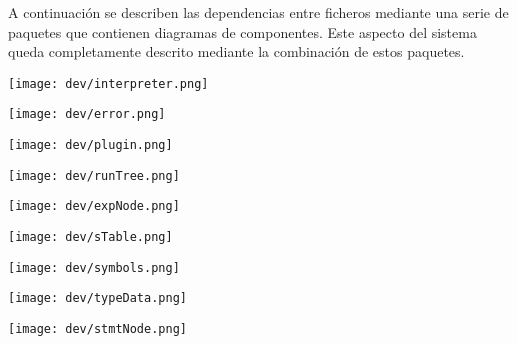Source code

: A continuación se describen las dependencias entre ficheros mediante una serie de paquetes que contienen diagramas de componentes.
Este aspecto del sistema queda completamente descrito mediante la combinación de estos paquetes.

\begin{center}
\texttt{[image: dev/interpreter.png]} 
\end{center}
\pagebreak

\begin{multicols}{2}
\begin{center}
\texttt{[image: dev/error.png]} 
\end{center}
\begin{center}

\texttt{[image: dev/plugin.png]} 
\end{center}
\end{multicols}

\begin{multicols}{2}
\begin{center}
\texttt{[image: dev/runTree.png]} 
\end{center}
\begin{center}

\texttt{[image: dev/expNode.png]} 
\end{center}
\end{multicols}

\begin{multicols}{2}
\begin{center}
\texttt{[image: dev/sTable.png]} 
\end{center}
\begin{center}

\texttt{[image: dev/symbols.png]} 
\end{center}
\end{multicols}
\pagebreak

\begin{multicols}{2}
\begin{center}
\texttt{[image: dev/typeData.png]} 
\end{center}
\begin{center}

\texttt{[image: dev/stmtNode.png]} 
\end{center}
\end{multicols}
_ _ _ _
● EXERCISE BRIEF: What you return should match the material word for word, apart from the pictures.

● ANSWER SECTION:
Source code

: A continuación se describen las dependencias entre ficheros mediante una serie de paquetes que contienen diagramas de componentes.
Este aspecto del sistema queda completamente descrito mediante la combinación de estos paquetes.

\begin{center}
\texttt{[image: dev/interpreter.png]} 
\end{center}
\pagebreak

\begin{multicols}{2}
\begin{center}
\texttt{[image: dev/error.png]} 
\end{center}
\begin{center}

\texttt{[image: dev/plugin.png]} 
\end{center}
\end{multicols}

\begin{multicols}{2}
\begin{center}
\texttt{[image: dev/runTree.png]} 
\end{center}
\begin{center}

\texttt{[image: dev/expNode.png]} 
\end{center}
\end{multicols}

\begin{multicols}{2}
\begin{center}
\texttt{[image: dev/sTable.png]} 
\end{center}
\begin{center}

\texttt{[image: dev/symbols.png]} 
\end{center}
\end{multicols}
\pagebreak

\begin{multicols}{2}
\begin{center}
\texttt{[image: dev/typeData.png]} 
\end{center}
\begin{center}

\texttt{[image: dev/stmtNode.png]} 
\end{center}
\end{multicols}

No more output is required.